Welcome to Hofstra’s Special Collections, a center for research and an incubator for curiosity and discovery.

Here, in the basement of Axinn Library, Religion Professor Sophie Hawkins and her students spent a semester building their own “Wunderkammer” – or “Wonder Cabinet.”

Cabinet of Curiosity

Hawkins’  class, called “Cabinet of Curiosities”, consisted of a series of projects that challenged students to look at items they had never seen before, make up stories about their origins, and conduct thorough research to discover the true purpose of the objects.

“I wanted to design an academic course that would allow for emergent interests and yet model a collaborative research ethic,” Hawkins said.

Students walked into a room filled with objects from all three areas of Special Collections: University Archives, the Long Island Studies Institute, and the Rare Books and Manuscripts collection. Their first order of business was to choose an item. Political memorabilia, headpieces, and stock certificates belonging to Kate and William Hofstra were just some of the many objects in the room. But something tiny caught Danielle Tesoriero’s eye. A walnut book.

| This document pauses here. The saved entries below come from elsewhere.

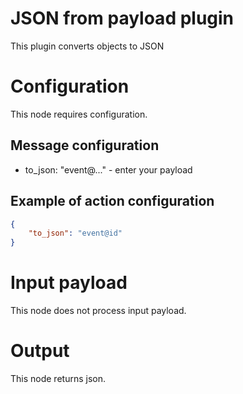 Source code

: # JSON from payload plugin
This plugin converts objects to JSON

# Configuration

This node requires configuration.

## Message configuration
* to_json: "event@..." - enter your payload

## Example of action configuration

```json
{
    "to_json": "event@id"
}
```

# Input payload

This node does not process input payload.

# Output

This node returns json.
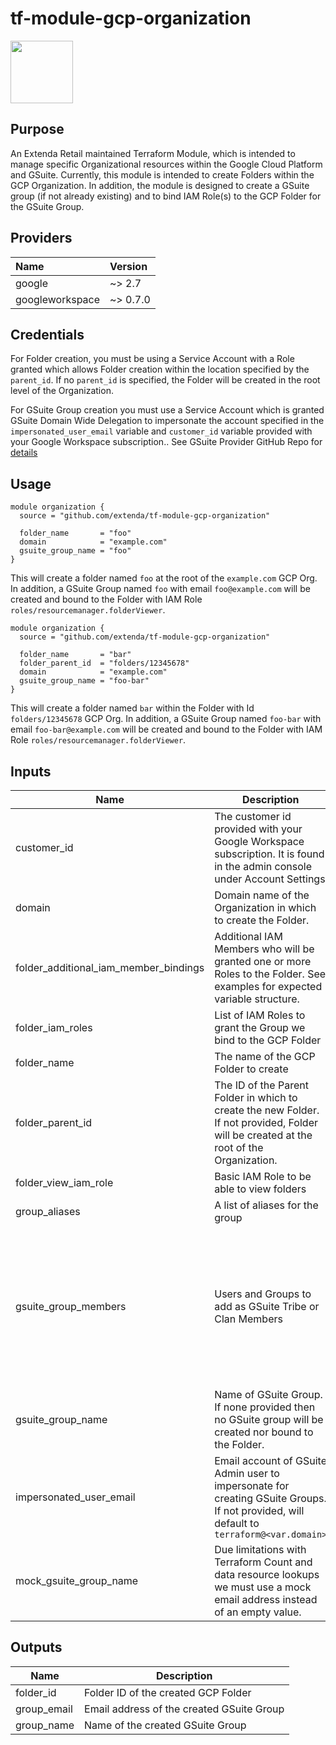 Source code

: # tf-module-gcp-organization

<img src="https://cdn.rawgit.com/hashicorp/terraform-website/master/content/source/assets/images/logo-hashicorp.svg" height="100px">

## Purpose

An Extenda Retail maintained Terraform Module, which is intended to manage specific Organizational resources within the Google Cloud Platform and GSuite. Currently, this module is intended to create Folders within the GCP Organization. In addition, the module is designed to create a GSuite group (if not already existing) and to bind IAM Role(s) to the GCP Folder for the GSuite Group.

## Providers

| Name   | Version   |
|:-------|:----------|
| google | ~> 2.7    |
| googleworkspace | ~> 0.7.0 |

## Credentials

For Folder creation, you must be using a Service Account with a Role granted which allows Folder creation within the location specified by the `parent_id`. If no `parent_id` is specified, the Folder will be created in the root level of the Organization.

For GSuite Group creation you must use a Service Account which is granted GSuite Domain Wide Delegation to impersonate the account specified in the `impersonated_user_email` variable and `customer_id` variable provided with your Google Workspace subscription.. See GSuite Provider GitHub Repo for [details](https://github.com/hashicorp/terraform-provider-googleworkspace/blob/main/docs/index.md)

## Usage

```hcl
module organization {
  source = "github.com/extenda/tf-module-gcp-organization"

  folder_name       = "foo"
  domain            = "example.com"
  gsuite_group_name = "foo"
}
```
This will create a folder named `foo` at the root of the `example.com` GCP Org. In addition, a GSuite Group named `foo` with email `foo@example.com` will be created and bound to the Folder with IAM Role `roles/resourcemanager.folderViewer`.

```hcl
module organization {
  source = "github.com/extenda/tf-module-gcp-organization"

  folder_name       = "bar"
  folder_parent_id  = "folders/12345678"
  domain            = "example.com"
  gsuite_group_name = "foo-bar"
}
```
This will create a folder named `bar` within the Folder with Id `folders/12345678` GCP Org. In addition, a GSuite Group named `foo-bar` with email `foo-bar@example.com` will be created and bound to the Folder with IAM Role `roles/resourcemanager.folderViewer`.


## Inputs

| Name | Description | Type | Default | Required |
|------|-------------|------|---------|:-----:|
| customer\_id | The customer id provided with your Google Workspace subscription. It is found in the admin console under Account Settings | `string` | n/a | yes |
| domain | Domain name of the Organization in which to create the Folder. | `string` | n/a | yes |
| folder\_additional\_iam\_member\_bindings | Additional IAM Members who will be granted one or more Roles to the Folder. See examples for expected variable structure. | `map(list(string))` | `{}` | no |
| folder\_iam\_roles | List of IAM Roles to grant the Group we bind to the GCP Folder | `list(string)` | `[]` | no |
| folder\_name | The name of the GCP Folder to create | `string` | n/a | yes |
| folder\_parent\_id | The ID of the Parent Folder in which to create the new Folder. If not provided, Folder will be created at the root of the Organization. | `string` | `""` | no |
| folder\_view\_iam\_role | Basic IAM Role to be able to view folders | `string` | `"roles/resourcemanager.folderViewer"` | no |
| group\_aliases | A list of aliases for the group | list(string) | `[]` | no |
| gsuite\_group\_members | Users and Groups to add as GSuite Tribe or Clan Members | <pre>object({<br>    groups = list(object(<br>      {<br>        email = string<br>      }<br>    ))<br>    users = list(object(<br>      {<br>        name  = string<br>        email = string<br>      }<br>    ))<br>  })<br></pre> | <pre>{<br>  "groups": [],<br>  "users": []<br>}<br></pre> | no |
| gsuite\_group\_name | Name of GSuite Group. If none provided then no GSuite group will be created nor bound to the Folder. | `string` | `""` | no |
| impersonated\_user\_email | Email account of GSuite Admin user to impersonate for creating GSuite Groups. If not provided, will default to `terraform@<var.domain>` | `string` | `""` | no |
| mock\_gsuite\_group\_name | Due limitations with Terraform Count and data resource lookups we must use a mock email address instead of an empty value. | `string` | `"placeholder-123"` | no |

## Outputs

| Name | Description |
|------|-------------|
| folder\_id | Folder ID of the created GCP Folder |
| group\_email | Email address of the created GSuite Group |
| group\_name | Name of the created GSuite Group |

“One of the other students in my class made up this ridiculous story about how gnomes had made it, and I was like ‘okay, well now I really want to know what this is,’” said the senior psychology major.

The book, tied in a little brown bow and packaged in a small burlap bag, housed an accordion of nut drawings. Tesoriero was determined to find out what exactly she was holding.

Student with curiosity

“Most of the time when I research something, I have a very specific question and Google knows the answer,” she said. “This was a little bit more of a random trip down the rabbit hole.”

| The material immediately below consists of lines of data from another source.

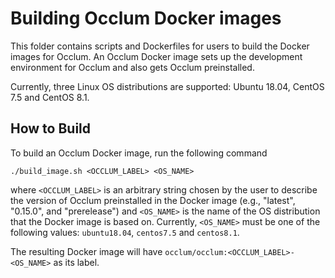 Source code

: # Building Occlum Docker images

This folder contains scripts and Dockerfiles for users to build the Docker images
for Occlum. An Occlum Docker image sets up the development environment for
Occlum and also gets Occlum preinstalled.

Currently, three Linux OS distributions are supported: Ubuntu 18.04, CentOS 7.5 and CentOS 8.1.

## How to Build

To build an Occlum Docker image, run the following command
```
./build_image.sh <OCCLUM_LABEL> <OS_NAME>
```
where `<OCCLUM_LABEL>` is an arbitrary string chosen by the user to
describe the version of Occlum preinstalled in the Docker image
(e.g., "latest", "0.15.0", and "prerelease") and `<OS_NAME>` is the
name of the OS distribution that the Docker image is based on.
Currently, `<OS_NAME>` must be one of the following values:
`ubuntu18.04`, `centos7.5` and `centos8.1`.

The resulting Docker image will have `occlum/occlum:<OCCLUM_LABEL>-<OS_NAME>` as its label.
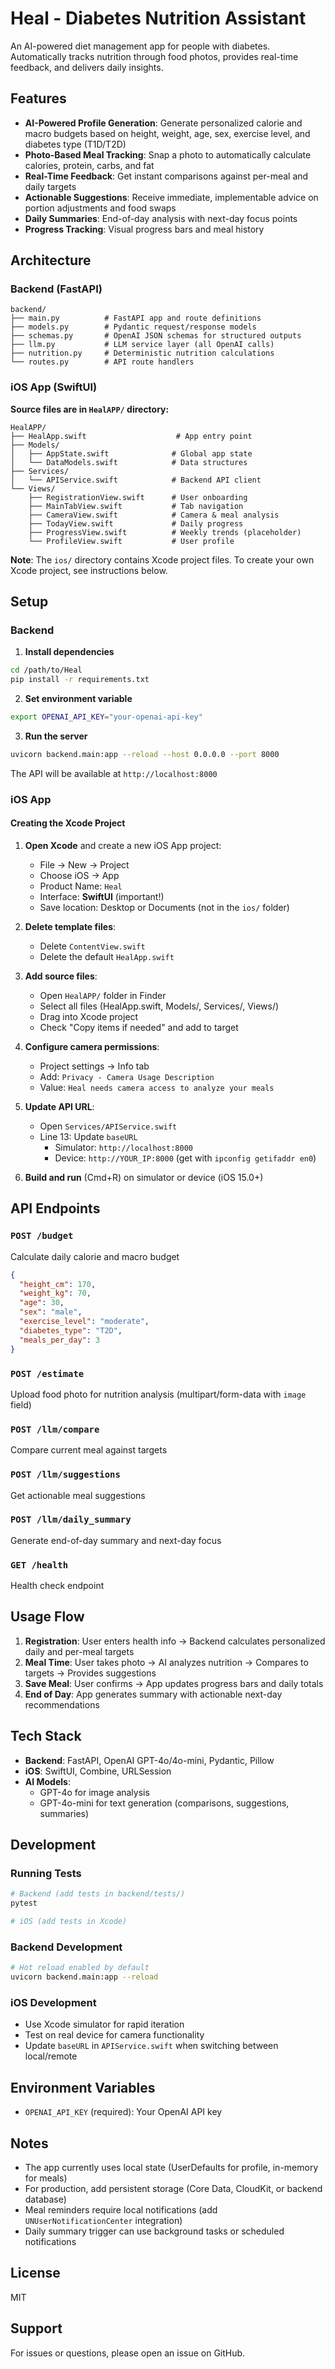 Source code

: # Heal - Diabetes Nutrition Assistant

An AI-powered diet management app for people with diabetes. Automatically tracks nutrition through food photos, provides real-time feedback, and delivers daily insights.

## Features

- **AI-Powered Profile Generation**: Generate personalized calorie and macro budgets based on height, weight, age, sex, exercise level, and diabetes type (T1D/T2D)
- **Photo-Based Meal Tracking**: Snap a photo to automatically calculate calories, protein, carbs, and fat
- **Real-Time Feedback**: Get instant comparisons against per-meal and daily targets
- **Actionable Suggestions**: Receive immediate, implementable advice on portion adjustments and food swaps
- **Daily Summaries**: End-of-day analysis with next-day focus points
- **Progress Tracking**: Visual progress bars and meal history

## Architecture

### Backend (FastAPI)
```
backend/
├── main.py          # FastAPI app and route definitions
├── models.py        # Pydantic request/response models
├── schemas.py       # OpenAI JSON schemas for structured outputs
├── llm.py           # LLM service layer (all OpenAI calls)
├── nutrition.py     # Deterministic nutrition calculations
└── routes.py        # API route handlers
```

### iOS App (SwiftUI)

**Source files are in `HealAPP/` directory:**
```
HealAPP/
├── HealApp.swift                    # App entry point
├── Models/
│   ├── AppState.swift              # Global app state
│   └── DataModels.swift            # Data structures
├── Services/
│   └── APIService.swift            # Backend API client
└── Views/
    ├── RegistrationView.swift      # User onboarding
    ├── MainTabView.swift           # Tab navigation
    ├── CameraView.swift            # Camera & meal analysis
    ├── TodayView.swift             # Daily progress
    ├── ProgressView.swift          # Weekly trends (placeholder)
    └── ProfileView.swift           # User profile
```

**Note**: The `ios/` directory contains Xcode project files. To create your own Xcode project, see instructions below.

## Setup

### Backend

1. **Install dependencies**
```bash
cd /path/to/Heal
pip install -r requirements.txt
```

2. **Set environment variable**
```bash
export OPENAI_API_KEY="your-openai-api-key"
```

3. **Run the server**
```bash
uvicorn backend.main:app --reload --host 0.0.0.0 --port 8000
```

The API will be available at `http://localhost:8000`

### iOS App

#### Creating the Xcode Project

1. **Open Xcode** and create a new iOS App project:
   - File → New → Project
   - Choose iOS → App
   - Product Name: `Heal`
   - Interface: **SwiftUI** (important!)
   - Save location: Desktop or Documents (not in the `ios/` folder)

2. **Delete template files**:
   - Delete `ContentView.swift`
   - Delete the default `HealApp.swift`

3. **Add source files**:
   - Open `HealAPP/` folder in Finder
   - Select all files (HealApp.swift, Models/, Services/, Views/)
   - Drag into Xcode project
   - Check "Copy items if needed" and add to target

4. **Configure camera permissions**:
   - Project settings → Info tab
   - Add: `Privacy - Camera Usage Description`
   - Value: `Heal needs camera access to analyze your meals`

5. **Update API URL**:
   - Open `Services/APIService.swift`
   - Line 13: Update `baseURL`
     - Simulator: `http://localhost:8000`
     - Device: `http://YOUR_IP:8000` (get with `ipconfig getifaddr en0`)

6. **Build and run** (Cmd+R) on simulator or device (iOS 15.0+)

## API Endpoints

### `POST /budget`
Calculate daily calorie and macro budget
```json
{
  "height_cm": 170,
  "weight_kg": 70,
  "age": 30,
  "sex": "male",
  "exercise_level": "moderate",
  "diabetes_type": "T2D",
  "meals_per_day": 3
}
```

### `POST /estimate`
Upload food photo for nutrition analysis (multipart/form-data with `image` field)

### `POST /llm/compare`
Compare current meal against targets

### `POST /llm/suggestions`
Get actionable meal suggestions

### `POST /llm/daily_summary`
Generate end-of-day summary and next-day focus

### `GET /health`
Health check endpoint

## Usage Flow

1. **Registration**: User enters health info → Backend calculates personalized daily and per-meal targets
2. **Meal Time**: User takes photo → AI analyzes nutrition → Compares to targets → Provides suggestions
3. **Save Meal**: User confirms → App updates progress bars and daily totals
4. **End of Day**: App generates summary with actionable next-day recommendations

## Tech Stack

- **Backend**: FastAPI, OpenAI GPT-4o/4o-mini, Pydantic, Pillow
- **iOS**: SwiftUI, Combine, URLSession
- **AI Models**: 
  - GPT-4o for image analysis
  - GPT-4o-mini for text generation (comparisons, suggestions, summaries)

## Development

### Running Tests
```bash
# Backend (add tests in backend/tests/)
pytest

# iOS (add tests in Xcode)
```

### Backend Development
```bash
# Hot reload enabled by default
uvicorn backend.main:app --reload
```

### iOS Development
- Use Xcode simulator for rapid iteration
- Test on real device for camera functionality
- Update `baseURL` in `APIService.swift` when switching between local/remote

## Environment Variables

- `OPENAI_API_KEY` (required): Your OpenAI API key

## Notes

- The app currently uses local state (UserDefaults for profile, in-memory for meals)
- For production, add persistent storage (Core Data, CloudKit, or backend database)
- Meal reminders require local notifications (add `UNUserNotificationCenter` integration)
- Daily summary trigger can use background tasks or scheduled notifications

## License

MIT

## Support

For issues or questions, please open an issue on GitHub.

She discovered these books were a common souvenir from the early twentieth century. A desire to dig deeper led her to find tourist shops and state fairs were not the only keepers of this curious item. She found a convent in Indiana where nuns put together walnut books in celebration of the institution’s 100th anniversary.

Cabinet of Curiosity

According to Geri Solomon, assistant dean for Special Collections, many natural history museums originated from the concept of a “Wonder Cabinet” – filled with objects belonging to wealthy Europeans who collected items from around the world.

“One way to get people to think outside the box is to intrigue them,” said Solomon. “We wanted the students to want to know more about these curious items. That’s the first step to successfully conduct research.”

The mystery certainly captivated journalism senior Frank Luisi. He had no idea what his object – a photo of a U-shaped piece of rusted metal - was. “That’s why I chose it. I had to find out.”

And he did. With only an image to work with, Luisi scoured documents in Special Collections until he found the answer. The photo was of an iron-age fibula or pin used to fasten garments.

“I was so happy,” said Luisi. “I could finally sleep.”

Hofstra stamp

At the end of the semester, students displayed some of these objects, along with their findings, in their very own “Wunderkammer.” One object a bit too large for the display was something Elizabeth Kammer ’21 first thought was an old-school sewing machine. But her research revealed the object to be an industrial lace winder from Thomas Wilson & Co. – one that had the ability to create over seven thousand different patterns of lace. But Kammer didn’t stop there. The psychology major was determined to find out more.

“You feel free in this class to go out and do your own research,” she said.

She found herself on an auctioning site that was selling a piece of very fine-detailed fabric. Lace that was, in fact, wound from a Thomas Wilson & Co. lace winder.

“’Cabinet of Curiosities’ both refers to an object of intrigue (the curio) and the sense of intrigue itself,” Hawkins said. “But as we have discovered in class, the very act of asking questions can induce a curiosity about the overlooked and taken for granted.”

Students in this class have a newfound curiosity for just about everything. And they will surely never underestimate seemingly random objects again.

“There’s a story to everything,” said Tesoriero. “You can dive deep into just about anything.”